*** Begin section ***

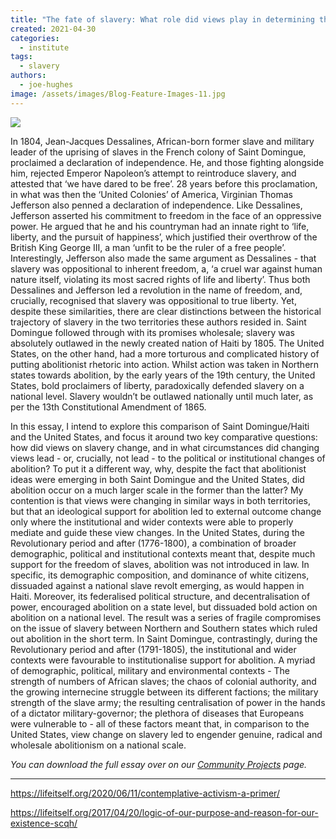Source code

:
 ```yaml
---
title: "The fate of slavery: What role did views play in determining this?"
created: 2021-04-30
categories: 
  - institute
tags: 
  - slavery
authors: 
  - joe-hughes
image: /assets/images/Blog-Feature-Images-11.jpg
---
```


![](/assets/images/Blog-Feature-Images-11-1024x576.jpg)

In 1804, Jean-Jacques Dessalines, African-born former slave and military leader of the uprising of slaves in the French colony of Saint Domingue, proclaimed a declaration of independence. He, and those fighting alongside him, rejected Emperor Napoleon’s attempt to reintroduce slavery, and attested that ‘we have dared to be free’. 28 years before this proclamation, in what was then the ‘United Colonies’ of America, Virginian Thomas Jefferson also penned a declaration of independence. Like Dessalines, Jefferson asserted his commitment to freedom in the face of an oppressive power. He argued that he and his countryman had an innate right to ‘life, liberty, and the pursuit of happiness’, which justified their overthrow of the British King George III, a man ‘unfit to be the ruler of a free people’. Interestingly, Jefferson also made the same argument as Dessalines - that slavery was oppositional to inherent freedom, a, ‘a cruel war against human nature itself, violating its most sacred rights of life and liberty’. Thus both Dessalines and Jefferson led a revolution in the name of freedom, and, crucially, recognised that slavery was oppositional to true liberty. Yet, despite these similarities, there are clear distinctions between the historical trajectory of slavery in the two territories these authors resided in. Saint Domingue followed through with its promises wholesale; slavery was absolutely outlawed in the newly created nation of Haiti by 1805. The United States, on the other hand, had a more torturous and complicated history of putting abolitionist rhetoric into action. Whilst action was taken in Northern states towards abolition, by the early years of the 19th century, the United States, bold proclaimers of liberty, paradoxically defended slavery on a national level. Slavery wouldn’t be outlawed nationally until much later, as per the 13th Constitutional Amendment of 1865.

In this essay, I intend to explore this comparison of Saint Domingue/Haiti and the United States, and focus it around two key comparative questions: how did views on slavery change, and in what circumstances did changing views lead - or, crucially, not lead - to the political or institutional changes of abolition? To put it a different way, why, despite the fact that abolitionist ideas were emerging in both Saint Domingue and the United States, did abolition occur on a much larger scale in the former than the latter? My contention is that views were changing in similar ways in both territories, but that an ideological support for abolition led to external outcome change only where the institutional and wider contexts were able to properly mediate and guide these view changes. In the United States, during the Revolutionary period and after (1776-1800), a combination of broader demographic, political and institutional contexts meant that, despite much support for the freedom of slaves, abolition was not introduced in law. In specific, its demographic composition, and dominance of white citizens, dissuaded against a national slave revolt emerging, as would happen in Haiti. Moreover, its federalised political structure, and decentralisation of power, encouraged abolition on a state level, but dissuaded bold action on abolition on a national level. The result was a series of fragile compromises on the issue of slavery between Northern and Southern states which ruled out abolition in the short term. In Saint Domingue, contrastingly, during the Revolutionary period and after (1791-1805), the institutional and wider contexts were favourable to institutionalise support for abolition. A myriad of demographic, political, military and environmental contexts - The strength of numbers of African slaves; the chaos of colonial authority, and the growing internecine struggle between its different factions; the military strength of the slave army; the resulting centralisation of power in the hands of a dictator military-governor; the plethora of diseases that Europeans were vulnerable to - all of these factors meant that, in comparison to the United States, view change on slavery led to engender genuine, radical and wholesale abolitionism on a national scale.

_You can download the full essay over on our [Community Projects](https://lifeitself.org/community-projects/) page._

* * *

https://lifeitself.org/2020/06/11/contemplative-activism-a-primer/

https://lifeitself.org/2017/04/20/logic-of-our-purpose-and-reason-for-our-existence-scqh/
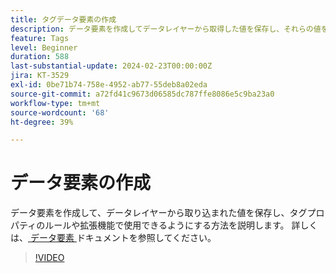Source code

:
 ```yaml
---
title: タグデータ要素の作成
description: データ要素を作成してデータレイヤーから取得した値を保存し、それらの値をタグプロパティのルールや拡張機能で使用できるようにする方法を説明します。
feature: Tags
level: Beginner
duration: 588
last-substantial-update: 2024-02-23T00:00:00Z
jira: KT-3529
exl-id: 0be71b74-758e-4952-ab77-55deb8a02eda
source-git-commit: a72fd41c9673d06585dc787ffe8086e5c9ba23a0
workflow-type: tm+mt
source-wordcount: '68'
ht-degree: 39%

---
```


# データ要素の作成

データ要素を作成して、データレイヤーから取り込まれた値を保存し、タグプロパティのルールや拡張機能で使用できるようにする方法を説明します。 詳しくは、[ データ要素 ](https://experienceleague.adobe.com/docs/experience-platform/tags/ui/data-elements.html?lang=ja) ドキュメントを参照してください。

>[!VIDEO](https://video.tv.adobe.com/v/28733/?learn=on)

*** End section ***

### Work required
Scan the data above for the word "lifeitself", then copy every line that holds it.

### Expected answer
_You can download the full essay over on our [Community Projects](https://lifeitself.org/community-projects/) page._
https://lifeitself.org/2020/06/11/contemplative-activism-a-primer/
https://lifeitself.org/2017/04/20/logic-of-our-purpose-and-reason-for-our-existence-scqh/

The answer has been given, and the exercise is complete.